━━ DATA RECORDS

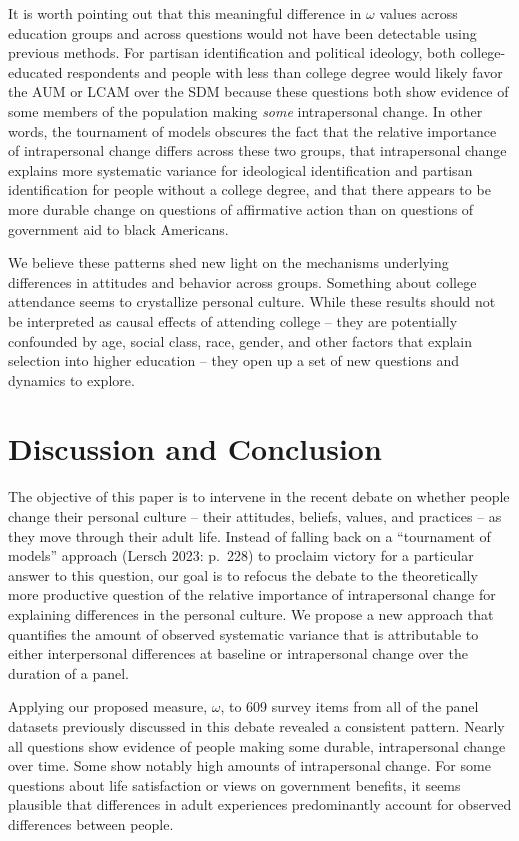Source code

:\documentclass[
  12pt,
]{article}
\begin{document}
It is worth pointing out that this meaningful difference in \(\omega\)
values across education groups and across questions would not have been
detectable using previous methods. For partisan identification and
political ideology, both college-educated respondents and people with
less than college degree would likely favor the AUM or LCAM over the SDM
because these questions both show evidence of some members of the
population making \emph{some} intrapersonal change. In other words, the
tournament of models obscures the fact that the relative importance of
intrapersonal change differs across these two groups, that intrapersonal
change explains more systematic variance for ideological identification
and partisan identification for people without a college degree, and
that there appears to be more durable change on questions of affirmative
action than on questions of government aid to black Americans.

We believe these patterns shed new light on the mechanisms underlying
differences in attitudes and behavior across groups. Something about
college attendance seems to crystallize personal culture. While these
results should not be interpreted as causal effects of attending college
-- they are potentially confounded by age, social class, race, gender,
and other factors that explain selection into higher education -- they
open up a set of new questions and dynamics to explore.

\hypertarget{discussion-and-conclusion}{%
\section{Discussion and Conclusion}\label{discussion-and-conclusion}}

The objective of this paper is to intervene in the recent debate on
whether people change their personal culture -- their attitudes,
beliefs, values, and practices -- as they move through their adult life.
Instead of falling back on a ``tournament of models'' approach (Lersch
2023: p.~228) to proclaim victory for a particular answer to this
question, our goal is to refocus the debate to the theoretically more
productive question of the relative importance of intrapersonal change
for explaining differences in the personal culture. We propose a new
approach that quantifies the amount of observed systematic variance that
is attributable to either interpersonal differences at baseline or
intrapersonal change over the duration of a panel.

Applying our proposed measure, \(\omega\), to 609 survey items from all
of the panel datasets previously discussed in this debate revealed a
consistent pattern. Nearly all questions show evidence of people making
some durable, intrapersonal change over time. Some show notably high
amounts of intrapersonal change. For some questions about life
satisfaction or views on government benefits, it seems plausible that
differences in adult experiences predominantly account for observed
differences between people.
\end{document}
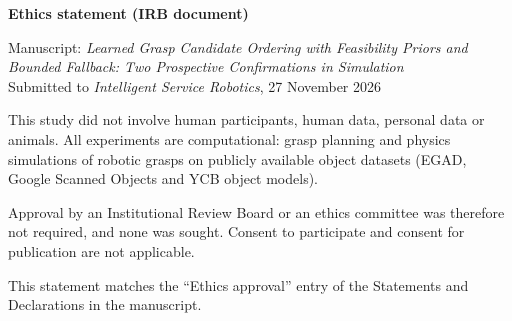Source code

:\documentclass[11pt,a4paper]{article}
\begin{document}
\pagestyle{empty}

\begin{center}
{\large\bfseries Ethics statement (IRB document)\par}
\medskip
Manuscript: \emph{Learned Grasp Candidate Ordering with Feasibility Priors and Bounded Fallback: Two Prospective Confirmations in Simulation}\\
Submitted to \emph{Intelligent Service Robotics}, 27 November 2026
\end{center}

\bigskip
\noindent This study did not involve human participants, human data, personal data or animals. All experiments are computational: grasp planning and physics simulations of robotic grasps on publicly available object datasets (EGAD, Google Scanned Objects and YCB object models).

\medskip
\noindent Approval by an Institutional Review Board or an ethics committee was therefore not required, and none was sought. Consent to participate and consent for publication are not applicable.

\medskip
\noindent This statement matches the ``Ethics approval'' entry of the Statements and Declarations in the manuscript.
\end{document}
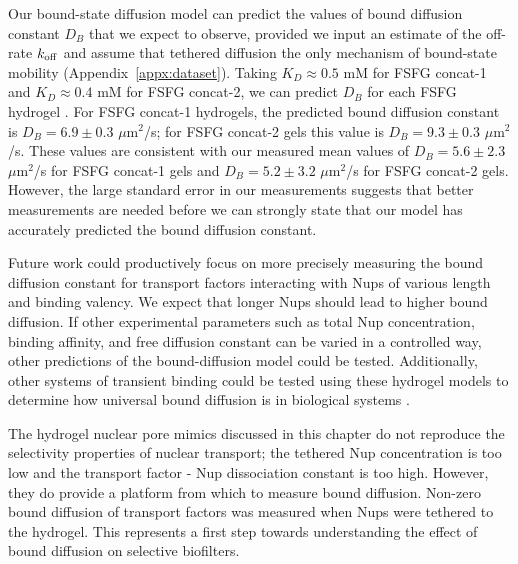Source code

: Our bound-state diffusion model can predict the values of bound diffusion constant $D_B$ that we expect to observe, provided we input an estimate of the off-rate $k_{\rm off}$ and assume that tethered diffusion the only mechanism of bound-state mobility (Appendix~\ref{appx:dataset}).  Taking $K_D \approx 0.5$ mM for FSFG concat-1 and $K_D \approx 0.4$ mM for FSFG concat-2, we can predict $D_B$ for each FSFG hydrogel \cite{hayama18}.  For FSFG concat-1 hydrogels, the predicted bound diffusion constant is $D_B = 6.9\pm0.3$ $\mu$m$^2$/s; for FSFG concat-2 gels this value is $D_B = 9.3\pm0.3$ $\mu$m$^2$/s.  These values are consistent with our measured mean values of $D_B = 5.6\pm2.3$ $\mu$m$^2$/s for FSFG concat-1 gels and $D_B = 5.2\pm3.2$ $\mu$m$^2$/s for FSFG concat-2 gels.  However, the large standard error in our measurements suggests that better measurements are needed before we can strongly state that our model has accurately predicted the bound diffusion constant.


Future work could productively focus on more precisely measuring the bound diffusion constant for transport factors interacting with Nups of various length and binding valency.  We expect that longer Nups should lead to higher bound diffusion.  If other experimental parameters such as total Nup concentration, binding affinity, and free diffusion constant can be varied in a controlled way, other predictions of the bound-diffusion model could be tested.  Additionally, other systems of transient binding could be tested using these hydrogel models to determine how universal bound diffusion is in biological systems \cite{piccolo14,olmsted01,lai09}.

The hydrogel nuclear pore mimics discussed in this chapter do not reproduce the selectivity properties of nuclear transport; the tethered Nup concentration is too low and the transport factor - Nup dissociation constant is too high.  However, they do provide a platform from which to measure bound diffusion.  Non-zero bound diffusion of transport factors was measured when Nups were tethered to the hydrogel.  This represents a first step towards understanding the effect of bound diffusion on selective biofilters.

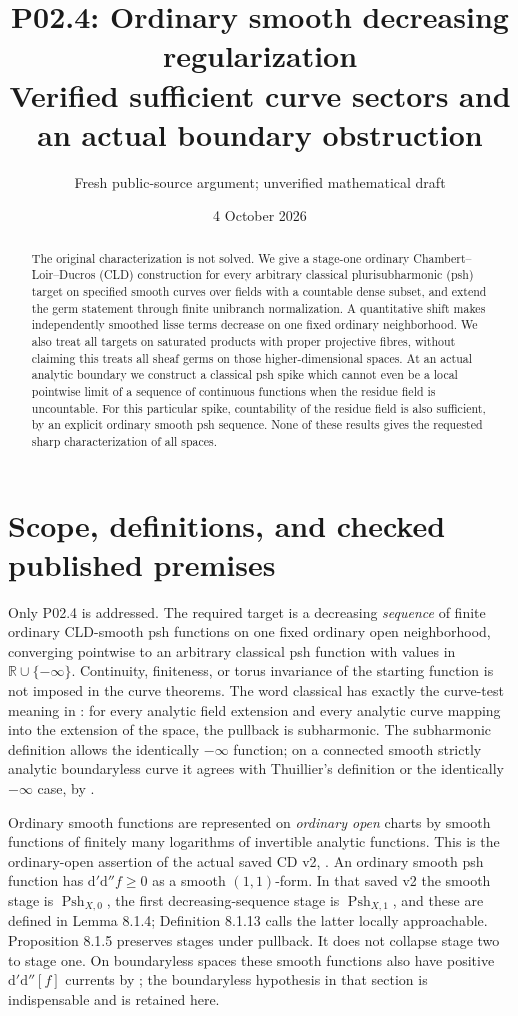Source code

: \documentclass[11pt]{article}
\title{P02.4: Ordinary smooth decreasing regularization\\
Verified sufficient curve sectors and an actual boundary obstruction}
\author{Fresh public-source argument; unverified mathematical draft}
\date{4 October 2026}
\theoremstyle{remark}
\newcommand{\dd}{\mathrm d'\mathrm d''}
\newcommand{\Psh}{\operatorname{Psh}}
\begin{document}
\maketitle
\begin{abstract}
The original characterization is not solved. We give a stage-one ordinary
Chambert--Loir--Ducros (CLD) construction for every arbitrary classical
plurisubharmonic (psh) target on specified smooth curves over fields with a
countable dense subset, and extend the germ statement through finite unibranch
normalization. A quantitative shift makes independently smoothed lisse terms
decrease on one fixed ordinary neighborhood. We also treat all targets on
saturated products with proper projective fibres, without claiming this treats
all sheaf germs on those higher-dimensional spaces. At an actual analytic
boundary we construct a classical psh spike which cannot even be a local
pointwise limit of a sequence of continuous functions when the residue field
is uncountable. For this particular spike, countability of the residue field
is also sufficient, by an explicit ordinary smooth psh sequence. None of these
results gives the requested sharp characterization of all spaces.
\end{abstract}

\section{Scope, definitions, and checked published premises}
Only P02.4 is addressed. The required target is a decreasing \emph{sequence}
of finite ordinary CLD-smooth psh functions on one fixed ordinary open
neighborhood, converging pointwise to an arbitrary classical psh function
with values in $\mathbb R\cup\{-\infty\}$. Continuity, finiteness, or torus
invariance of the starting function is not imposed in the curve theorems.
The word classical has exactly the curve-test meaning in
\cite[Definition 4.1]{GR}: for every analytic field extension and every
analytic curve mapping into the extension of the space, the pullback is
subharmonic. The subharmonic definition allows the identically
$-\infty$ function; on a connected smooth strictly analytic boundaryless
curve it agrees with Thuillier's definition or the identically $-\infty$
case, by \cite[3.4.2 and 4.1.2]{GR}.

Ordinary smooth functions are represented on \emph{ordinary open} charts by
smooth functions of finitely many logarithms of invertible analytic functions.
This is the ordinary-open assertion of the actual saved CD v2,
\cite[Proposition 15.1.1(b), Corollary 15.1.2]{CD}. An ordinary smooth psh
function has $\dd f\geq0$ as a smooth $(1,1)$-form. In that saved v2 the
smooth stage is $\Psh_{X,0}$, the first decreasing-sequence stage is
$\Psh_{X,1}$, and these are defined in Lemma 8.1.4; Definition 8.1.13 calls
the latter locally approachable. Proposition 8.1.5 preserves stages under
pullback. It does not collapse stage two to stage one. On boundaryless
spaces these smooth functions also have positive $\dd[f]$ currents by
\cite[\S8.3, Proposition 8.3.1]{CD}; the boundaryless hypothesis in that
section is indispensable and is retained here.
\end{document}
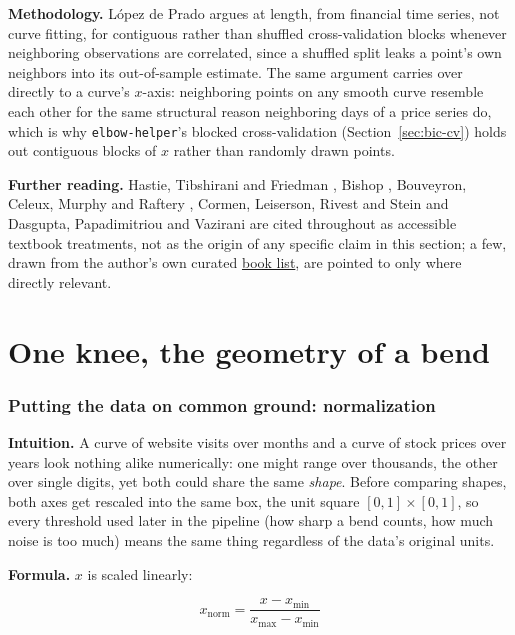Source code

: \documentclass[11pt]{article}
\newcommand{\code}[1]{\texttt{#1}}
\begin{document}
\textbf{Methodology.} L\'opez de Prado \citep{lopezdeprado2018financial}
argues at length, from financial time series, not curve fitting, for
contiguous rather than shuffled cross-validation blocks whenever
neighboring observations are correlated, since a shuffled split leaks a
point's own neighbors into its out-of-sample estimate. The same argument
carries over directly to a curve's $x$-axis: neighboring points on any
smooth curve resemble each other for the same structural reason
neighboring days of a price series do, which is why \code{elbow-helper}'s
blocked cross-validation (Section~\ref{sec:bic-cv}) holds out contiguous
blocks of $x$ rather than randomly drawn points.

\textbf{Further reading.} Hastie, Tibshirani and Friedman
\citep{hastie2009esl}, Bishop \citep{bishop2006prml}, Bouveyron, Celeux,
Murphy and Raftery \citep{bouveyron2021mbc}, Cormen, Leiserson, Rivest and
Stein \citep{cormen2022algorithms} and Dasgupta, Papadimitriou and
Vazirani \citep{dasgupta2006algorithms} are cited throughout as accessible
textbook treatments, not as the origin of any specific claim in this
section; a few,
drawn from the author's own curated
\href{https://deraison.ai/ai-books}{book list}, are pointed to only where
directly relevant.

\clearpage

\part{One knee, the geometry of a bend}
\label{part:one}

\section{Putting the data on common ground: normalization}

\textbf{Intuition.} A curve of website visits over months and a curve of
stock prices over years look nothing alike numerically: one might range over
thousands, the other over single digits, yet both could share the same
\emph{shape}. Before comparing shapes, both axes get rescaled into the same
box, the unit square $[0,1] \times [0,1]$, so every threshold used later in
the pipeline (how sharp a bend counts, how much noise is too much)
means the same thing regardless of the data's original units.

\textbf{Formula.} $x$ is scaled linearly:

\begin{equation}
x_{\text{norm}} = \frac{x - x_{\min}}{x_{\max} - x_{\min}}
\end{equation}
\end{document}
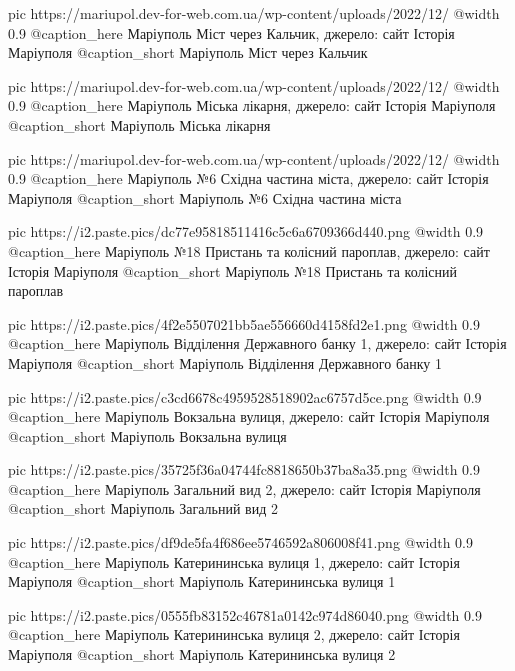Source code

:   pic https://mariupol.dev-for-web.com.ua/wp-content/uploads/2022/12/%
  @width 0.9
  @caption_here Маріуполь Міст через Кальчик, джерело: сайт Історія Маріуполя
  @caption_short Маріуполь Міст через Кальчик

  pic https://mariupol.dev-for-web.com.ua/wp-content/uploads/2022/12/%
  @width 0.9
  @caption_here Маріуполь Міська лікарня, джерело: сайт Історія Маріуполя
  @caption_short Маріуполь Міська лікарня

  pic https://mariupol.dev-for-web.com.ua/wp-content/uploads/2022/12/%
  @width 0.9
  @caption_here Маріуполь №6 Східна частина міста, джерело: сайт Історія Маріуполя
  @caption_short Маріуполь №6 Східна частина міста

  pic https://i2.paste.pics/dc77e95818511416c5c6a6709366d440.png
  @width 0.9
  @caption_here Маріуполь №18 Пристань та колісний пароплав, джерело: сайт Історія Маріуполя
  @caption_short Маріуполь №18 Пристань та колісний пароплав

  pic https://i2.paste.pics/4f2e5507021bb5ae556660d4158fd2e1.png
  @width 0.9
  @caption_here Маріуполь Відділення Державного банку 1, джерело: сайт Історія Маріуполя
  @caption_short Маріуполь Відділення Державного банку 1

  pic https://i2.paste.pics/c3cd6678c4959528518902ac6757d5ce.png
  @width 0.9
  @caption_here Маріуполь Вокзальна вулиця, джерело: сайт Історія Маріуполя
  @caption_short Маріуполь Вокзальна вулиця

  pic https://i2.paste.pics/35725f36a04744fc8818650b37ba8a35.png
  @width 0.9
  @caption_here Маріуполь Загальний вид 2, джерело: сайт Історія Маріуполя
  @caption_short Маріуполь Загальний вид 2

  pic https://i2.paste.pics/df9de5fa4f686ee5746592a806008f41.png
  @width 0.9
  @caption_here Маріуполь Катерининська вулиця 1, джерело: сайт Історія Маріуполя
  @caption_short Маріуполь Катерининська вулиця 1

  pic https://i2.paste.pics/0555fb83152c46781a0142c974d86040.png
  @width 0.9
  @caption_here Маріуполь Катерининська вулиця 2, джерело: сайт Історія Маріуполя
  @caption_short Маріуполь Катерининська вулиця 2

━━━━

▸ TASK TO COMPLETE
Every line in the data above that includes the word "shuffled" should be copied.

▸ RESPONSE
contiguous rather than shuffled cross-validation blocks whenever
neighboring observations are correlated, since a shuffled split leaks a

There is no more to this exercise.